### AIM OF THE TASK
For this exercise, reproduce the entries below exactly, but only from the line containing "- Run-level and" through the line containing "Earth + Air + Fire + Space", both included.

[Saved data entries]
━━━━━━━━━━━━━━━━━━━━━━━━━━━━━━
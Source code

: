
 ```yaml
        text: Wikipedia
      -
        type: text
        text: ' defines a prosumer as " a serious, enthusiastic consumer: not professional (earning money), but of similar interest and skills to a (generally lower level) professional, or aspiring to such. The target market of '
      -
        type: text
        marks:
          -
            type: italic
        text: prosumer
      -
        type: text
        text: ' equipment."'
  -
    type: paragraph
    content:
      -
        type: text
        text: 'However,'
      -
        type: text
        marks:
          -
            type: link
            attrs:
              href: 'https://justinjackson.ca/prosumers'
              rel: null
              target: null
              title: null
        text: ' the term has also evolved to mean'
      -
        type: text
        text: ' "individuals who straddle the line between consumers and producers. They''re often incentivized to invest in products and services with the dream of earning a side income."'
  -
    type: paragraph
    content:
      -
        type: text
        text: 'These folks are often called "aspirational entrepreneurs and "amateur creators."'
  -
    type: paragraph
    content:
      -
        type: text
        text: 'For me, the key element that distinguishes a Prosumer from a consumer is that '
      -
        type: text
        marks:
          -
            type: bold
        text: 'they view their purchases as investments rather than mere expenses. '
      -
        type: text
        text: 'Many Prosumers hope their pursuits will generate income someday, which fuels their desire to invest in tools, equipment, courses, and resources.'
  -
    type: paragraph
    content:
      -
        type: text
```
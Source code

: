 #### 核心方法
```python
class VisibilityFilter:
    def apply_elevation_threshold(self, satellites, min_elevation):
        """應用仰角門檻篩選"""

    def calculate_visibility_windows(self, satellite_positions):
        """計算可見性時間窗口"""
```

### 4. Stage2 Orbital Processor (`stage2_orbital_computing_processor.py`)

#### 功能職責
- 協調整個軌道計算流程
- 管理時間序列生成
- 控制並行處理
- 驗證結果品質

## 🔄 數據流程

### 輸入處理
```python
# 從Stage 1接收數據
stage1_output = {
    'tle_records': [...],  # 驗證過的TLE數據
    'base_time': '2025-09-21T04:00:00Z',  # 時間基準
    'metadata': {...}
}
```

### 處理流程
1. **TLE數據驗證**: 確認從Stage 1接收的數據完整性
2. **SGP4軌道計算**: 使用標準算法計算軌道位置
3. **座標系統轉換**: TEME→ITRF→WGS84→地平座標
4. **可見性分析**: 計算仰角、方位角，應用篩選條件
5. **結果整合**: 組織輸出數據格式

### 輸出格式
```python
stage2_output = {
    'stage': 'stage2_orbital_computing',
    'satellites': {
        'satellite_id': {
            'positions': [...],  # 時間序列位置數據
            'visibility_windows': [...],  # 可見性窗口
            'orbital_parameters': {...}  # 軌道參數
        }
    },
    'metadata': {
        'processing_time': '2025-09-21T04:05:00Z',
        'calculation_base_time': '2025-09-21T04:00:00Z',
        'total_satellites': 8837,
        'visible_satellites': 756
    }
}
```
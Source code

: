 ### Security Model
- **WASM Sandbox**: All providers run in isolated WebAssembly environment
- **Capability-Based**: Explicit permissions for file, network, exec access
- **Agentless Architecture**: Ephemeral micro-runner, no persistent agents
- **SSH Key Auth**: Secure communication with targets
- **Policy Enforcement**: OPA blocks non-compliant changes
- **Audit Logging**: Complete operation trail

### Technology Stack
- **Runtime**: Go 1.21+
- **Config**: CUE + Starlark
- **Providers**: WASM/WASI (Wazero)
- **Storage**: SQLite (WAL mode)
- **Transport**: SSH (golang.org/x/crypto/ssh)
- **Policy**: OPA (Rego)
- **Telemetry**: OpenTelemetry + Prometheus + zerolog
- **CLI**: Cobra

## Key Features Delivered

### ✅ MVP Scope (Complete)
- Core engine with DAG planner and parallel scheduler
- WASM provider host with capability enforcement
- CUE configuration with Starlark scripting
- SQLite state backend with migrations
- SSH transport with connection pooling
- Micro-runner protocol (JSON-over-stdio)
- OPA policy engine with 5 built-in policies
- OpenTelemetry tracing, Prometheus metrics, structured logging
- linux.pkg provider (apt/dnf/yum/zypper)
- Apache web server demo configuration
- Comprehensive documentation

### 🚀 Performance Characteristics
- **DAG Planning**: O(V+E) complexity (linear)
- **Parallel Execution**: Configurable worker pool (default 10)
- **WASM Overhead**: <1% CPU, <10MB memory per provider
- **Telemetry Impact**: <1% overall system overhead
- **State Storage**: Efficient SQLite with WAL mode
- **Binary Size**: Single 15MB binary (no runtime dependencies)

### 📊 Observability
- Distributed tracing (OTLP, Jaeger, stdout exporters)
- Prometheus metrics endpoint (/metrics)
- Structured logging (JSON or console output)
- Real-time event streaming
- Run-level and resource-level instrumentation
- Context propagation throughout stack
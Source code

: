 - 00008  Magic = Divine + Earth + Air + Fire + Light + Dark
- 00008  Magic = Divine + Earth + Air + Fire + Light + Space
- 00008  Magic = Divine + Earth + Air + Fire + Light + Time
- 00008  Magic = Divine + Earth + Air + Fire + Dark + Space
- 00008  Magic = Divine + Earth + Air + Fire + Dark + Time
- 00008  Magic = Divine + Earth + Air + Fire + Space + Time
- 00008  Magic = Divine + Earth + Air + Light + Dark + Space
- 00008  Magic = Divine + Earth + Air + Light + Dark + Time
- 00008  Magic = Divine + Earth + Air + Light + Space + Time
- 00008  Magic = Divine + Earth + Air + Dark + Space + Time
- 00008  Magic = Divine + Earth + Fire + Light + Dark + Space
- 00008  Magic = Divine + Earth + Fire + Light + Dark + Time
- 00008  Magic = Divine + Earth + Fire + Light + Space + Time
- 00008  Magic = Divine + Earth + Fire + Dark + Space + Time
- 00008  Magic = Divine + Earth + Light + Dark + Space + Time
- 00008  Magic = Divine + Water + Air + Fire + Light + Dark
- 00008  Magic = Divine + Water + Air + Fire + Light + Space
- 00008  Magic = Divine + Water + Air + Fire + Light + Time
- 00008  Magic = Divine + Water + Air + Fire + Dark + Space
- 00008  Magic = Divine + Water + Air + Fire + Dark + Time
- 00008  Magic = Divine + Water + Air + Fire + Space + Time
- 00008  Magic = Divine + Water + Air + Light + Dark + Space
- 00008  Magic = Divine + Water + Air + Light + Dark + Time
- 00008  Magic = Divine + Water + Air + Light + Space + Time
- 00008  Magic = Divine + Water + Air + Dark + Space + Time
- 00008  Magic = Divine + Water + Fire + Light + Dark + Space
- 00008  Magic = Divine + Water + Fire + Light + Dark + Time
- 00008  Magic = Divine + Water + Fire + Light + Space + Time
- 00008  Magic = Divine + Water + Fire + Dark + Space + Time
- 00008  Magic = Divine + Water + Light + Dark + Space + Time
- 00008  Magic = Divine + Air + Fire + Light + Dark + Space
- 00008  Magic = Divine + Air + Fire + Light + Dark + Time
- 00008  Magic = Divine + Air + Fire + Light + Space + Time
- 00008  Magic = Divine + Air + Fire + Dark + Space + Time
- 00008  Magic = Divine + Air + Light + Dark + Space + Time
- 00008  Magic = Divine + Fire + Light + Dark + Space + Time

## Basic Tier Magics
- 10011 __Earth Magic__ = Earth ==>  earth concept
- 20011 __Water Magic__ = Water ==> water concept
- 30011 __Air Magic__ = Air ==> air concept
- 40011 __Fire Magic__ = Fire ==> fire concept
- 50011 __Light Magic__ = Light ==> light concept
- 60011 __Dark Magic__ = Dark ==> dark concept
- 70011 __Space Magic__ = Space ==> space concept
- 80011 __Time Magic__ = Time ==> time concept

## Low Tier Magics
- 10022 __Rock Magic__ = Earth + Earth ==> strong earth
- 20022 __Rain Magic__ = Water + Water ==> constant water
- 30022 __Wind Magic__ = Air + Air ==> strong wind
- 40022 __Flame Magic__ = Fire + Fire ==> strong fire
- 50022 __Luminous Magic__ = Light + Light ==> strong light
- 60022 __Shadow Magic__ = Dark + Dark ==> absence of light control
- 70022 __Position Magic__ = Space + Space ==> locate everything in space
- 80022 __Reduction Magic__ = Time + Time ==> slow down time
━━━━━━━━━━━━━━━━━━━━━━━━━━━━━━
### EXERCISE OUTPUT
- Run-level and resource-level instrumentation
- Context propagation throughout stack
Source code

: - 00008  Magic = Divine + Earth + Air + Fire + Light + Dark
- 00008  Magic = Divine + Earth + Air + Fire + Light + Space
- 00008  Magic = Divine + Earth + Air + Fire + Light + Time
- 00008  Magic = Divine + Earth + Air + Fire + Dark + Space
- 00008  Magic = Divine + Earth + Air + Fire + Dark + Time
- 00008  Magic = Divine + Earth + Air + Fire + Space + Time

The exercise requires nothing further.